[[ Material for this exercise open ]]

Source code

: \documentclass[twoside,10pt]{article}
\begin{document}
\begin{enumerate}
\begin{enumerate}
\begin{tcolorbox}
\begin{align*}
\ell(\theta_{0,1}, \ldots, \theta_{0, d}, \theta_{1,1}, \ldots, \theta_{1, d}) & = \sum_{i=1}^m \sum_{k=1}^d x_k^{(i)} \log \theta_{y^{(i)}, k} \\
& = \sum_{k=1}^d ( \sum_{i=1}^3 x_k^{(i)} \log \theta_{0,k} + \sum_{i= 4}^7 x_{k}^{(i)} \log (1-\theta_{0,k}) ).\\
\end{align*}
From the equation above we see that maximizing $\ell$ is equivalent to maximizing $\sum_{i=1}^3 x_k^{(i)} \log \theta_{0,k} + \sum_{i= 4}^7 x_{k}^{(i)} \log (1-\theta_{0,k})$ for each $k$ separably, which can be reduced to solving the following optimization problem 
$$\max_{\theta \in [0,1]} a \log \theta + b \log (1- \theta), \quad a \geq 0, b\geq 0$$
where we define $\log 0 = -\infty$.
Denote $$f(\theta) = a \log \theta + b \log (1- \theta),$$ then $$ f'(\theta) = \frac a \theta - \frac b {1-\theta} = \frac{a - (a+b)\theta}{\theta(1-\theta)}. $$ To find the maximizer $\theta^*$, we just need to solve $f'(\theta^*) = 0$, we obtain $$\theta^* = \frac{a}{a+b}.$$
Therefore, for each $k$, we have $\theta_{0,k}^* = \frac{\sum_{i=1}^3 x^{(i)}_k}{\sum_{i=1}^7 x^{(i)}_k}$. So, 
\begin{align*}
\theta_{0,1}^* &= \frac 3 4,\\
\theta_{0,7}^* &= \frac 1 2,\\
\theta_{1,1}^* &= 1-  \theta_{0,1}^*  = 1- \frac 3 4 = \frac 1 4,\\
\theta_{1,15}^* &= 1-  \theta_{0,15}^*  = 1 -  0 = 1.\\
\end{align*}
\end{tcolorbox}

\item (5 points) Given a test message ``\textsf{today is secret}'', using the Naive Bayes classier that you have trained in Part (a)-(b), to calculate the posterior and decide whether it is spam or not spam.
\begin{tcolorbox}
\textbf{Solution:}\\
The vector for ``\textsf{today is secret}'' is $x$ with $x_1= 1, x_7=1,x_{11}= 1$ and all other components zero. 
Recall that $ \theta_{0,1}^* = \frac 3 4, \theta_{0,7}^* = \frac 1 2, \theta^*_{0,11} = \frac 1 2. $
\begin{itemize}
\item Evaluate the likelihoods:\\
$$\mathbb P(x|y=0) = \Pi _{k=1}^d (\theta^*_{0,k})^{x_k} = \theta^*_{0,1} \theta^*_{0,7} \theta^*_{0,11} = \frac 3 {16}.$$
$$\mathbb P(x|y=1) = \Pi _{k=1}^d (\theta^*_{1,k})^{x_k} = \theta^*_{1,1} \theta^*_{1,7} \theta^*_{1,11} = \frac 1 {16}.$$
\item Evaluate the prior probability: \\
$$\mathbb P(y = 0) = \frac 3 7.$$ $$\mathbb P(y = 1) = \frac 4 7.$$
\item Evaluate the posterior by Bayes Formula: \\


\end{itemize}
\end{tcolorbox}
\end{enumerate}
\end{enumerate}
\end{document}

[[ Material for this exercise closed ]]

| Action item |
Your answer should be the records themselves, returned word for word.

| Solution to the problem |
Source code

: \documentclass[twoside,10pt]{article}
\begin{document}
\begin{enumerate}
\begin{enumerate}
\begin{tcolorbox}
\begin{align*}
\ell(\theta_{0,1}, \ldots, \theta_{0, d}, \theta_{1,1}, \ldots, \theta_{1, d}) & = \sum_{i=1}^m \sum_{k=1}^d x_k^{(i)} \log \theta_{y^{(i)}, k} \\
& = \sum_{k=1}^d ( \sum_{i=1}^3 x_k^{(i)} \log \theta_{0,k} + \sum_{i= 4}^7 x_{k}^{(i)} \log (1-\theta_{0,k}) ).\\
\end{align*}
From the equation above we see that maximizing $\ell$ is equivalent to maximizing $\sum_{i=1}^3 x_k^{(i)} \log \theta_{0,k} + \sum_{i= 4}^7 x_{k}^{(i)} \log (1-\theta_{0,k})$ for each $k$ separably, which can be reduced to solving the following optimization problem 
$$\max_{\theta \in [0,1]} a \log \theta + b \log (1- \theta), \quad a \geq 0, b\geq 0$$
where we define $\log 0 = -\infty$.
Denote $$f(\theta) = a \log \theta + b \log (1- \theta),$$ then $$ f'(\theta) = \frac a \theta - \frac b {1-\theta} = \frac{a - (a+b)\theta}{\theta(1-\theta)}. $$ To find the maximizer $\theta^*$, we just need to solve $f'(\theta^*) = 0$, we obtain $$\theta^* = \frac{a}{a+b}.$$
Therefore, for each $k$, we have $\theta_{0,k}^* = \frac{\sum_{i=1}^3 x^{(i)}_k}{\sum_{i=1}^7 x^{(i)}_k}$. So, 
\begin{align*}
\theta_{0,1}^* &= \frac 3 4,\\
\theta_{0,7}^* &= \frac 1 2,\\
\theta_{1,1}^* &= 1-  \theta_{0,1}^*  = 1- \frac 3 4 = \frac 1 4,\\
\theta_{1,15}^* &= 1-  \theta_{0,15}^*  = 1 -  0 = 1.\\
\end{align*}
\end{tcolorbox}

\item (5 points) Given a test message ``\textsf{today is secret}'', using the Naive Bayes classier that you have trained in Part (a)-(b), to calculate the posterior and decide whether it is spam or not spam.
\begin{tcolorbox}
\textbf{Solution:}\\
The vector for ``\textsf{today is secret}'' is $x$ with $x_1= 1, x_7=1,x_{11}= 1$ and all other components zero. 
Recall that $ \theta_{0,1}^* = \frac 3 4, \theta_{0,7}^* = \frac 1 2, \theta^*_{0,11} = \frac 1 2. $
\begin{itemize}
\item Evaluate the likelihoods:\\
$$\mathbb P(x|y=0) = \Pi _{k=1}^d (\theta^*_{0,k})^{x_k} = \theta^*_{0,1} \theta^*_{0,7} \theta^*_{0,11} = \frac 3 {16}.$$
$$\mathbb P(x|y=1) = \Pi _{k=1}^d (\theta^*_{1,k})^{x_k} = \theta^*_{1,1} \theta^*_{1,7} \theta^*_{1,11} = \frac 1 {16}.$$
\item Evaluate the prior probability: \\
$$\mathbb P(y = 0) = \frac 3 7.$$ $$\mathbb P(y = 1) = \frac 4 7.$$
\item Evaluate the posterior by Bayes Formula: \\


\end{itemize}
\end{tcolorbox}
\end{enumerate}
\end{enumerate}
\end{document}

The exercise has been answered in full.